Records to process

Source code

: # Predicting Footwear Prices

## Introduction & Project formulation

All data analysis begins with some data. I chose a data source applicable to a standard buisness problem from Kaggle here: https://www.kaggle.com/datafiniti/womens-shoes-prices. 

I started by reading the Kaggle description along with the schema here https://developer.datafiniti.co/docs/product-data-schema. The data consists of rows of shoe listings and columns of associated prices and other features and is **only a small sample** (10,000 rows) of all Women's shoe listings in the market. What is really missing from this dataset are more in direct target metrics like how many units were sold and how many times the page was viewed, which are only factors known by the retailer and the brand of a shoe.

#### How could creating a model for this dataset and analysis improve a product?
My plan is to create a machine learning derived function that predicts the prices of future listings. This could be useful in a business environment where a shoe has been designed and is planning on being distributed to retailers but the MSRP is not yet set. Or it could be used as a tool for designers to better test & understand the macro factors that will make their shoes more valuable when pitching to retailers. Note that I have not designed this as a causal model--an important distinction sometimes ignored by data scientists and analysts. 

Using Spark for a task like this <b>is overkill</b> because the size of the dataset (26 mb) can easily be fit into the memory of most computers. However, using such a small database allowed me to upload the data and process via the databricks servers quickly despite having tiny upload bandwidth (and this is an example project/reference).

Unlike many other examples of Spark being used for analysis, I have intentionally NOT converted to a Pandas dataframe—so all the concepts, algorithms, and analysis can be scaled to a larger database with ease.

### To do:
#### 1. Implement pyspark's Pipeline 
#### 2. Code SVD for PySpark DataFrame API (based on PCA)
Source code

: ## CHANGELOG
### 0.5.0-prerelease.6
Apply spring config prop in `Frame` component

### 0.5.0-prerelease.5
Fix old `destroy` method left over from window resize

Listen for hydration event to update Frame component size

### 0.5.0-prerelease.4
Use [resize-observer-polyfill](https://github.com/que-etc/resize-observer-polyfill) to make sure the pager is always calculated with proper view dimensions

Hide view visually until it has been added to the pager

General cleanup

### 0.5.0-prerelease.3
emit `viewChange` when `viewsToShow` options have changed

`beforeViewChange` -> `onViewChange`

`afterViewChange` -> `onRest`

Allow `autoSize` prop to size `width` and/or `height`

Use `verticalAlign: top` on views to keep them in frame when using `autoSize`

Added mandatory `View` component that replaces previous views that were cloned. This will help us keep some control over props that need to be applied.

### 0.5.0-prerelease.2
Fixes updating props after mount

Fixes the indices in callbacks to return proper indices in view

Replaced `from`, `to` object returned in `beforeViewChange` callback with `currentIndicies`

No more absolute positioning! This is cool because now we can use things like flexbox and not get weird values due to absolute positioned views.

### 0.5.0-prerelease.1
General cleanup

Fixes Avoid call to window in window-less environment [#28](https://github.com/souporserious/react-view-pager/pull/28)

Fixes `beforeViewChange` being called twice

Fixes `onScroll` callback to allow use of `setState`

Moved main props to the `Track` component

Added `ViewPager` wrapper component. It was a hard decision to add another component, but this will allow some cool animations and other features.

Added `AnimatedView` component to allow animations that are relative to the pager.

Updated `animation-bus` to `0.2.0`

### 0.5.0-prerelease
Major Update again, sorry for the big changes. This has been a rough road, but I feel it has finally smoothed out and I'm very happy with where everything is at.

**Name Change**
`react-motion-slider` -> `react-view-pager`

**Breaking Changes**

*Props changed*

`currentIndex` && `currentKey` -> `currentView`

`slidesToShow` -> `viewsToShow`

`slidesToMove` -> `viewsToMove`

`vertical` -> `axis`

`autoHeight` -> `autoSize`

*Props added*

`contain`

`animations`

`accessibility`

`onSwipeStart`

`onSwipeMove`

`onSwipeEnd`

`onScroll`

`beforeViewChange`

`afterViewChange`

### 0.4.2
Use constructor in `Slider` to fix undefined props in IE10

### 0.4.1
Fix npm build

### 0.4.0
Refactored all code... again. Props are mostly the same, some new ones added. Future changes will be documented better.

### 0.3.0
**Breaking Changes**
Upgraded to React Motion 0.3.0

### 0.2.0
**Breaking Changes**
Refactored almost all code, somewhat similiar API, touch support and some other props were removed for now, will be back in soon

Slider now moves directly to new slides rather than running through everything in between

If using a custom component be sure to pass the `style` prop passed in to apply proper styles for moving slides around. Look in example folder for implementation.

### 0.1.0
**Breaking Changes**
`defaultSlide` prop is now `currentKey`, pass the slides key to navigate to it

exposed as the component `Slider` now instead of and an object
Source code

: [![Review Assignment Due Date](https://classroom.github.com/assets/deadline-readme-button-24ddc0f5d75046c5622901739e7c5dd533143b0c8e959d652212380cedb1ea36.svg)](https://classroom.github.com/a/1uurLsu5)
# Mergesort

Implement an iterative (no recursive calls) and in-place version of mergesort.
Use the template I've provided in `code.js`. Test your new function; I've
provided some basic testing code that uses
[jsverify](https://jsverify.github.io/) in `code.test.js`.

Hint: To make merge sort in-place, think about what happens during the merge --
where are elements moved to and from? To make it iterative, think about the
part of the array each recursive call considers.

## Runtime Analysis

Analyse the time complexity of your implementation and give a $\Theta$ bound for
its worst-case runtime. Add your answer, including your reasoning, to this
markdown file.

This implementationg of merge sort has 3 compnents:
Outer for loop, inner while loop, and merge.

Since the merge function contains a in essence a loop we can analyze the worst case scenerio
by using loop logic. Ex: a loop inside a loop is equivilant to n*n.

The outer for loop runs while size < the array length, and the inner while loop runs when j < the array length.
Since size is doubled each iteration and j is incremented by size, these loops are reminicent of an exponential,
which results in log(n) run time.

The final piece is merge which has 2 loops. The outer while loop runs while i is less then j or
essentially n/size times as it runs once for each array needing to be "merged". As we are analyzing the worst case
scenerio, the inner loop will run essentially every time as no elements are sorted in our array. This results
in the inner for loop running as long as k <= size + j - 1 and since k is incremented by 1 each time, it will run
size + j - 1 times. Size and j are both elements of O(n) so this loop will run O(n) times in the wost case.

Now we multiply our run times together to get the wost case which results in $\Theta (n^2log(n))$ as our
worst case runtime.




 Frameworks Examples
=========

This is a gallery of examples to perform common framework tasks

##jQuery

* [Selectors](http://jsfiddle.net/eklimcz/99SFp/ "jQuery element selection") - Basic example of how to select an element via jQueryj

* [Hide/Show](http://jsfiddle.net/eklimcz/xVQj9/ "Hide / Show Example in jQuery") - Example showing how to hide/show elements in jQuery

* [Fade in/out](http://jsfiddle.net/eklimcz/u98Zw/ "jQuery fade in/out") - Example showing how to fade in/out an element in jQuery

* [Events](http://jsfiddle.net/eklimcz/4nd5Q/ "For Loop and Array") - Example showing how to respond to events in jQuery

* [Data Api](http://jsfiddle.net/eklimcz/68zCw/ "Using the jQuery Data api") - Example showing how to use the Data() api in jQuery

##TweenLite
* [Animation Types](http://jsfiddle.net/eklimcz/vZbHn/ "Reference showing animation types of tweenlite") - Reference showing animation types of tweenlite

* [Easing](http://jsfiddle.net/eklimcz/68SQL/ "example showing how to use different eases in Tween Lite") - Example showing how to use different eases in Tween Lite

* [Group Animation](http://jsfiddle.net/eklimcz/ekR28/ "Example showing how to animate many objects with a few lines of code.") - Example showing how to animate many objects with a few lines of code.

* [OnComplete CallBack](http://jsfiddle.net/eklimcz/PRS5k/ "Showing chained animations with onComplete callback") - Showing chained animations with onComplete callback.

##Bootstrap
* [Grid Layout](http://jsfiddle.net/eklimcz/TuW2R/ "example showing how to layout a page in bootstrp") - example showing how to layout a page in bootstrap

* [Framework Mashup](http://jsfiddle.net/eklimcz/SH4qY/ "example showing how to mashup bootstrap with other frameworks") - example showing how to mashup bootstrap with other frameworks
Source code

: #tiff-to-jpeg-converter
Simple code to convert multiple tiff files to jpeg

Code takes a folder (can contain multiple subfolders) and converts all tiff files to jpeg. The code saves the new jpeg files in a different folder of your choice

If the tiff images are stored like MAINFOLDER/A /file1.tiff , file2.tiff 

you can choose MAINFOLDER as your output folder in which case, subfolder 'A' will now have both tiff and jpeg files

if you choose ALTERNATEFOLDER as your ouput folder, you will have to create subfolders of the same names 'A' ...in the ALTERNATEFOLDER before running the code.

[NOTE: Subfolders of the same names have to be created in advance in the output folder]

Assigned task
From the entries above, return each line with the word "were" in it.

Task output
I started by reading the Kaggle description along with the schema here https://developer.datafiniti.co/docs/product-data-schema. The data consists of rows of shoe listings and columns of associated prices and other features and is **only a small sample** (10,000 rows) of all Women's shoe listings in the market. What is really missing from this dataset are more in direct target metrics like how many units were sold and how many times the page was viewed, which are only factors known by the retailer and the brand of a shoe.
Added mandatory `View` component that replaces previous views that were cloned. This will help us keep some control over props that need to be applied.
Refactored almost all code, somewhat similiar API, touch support and some other props were removed for now, will be back in soon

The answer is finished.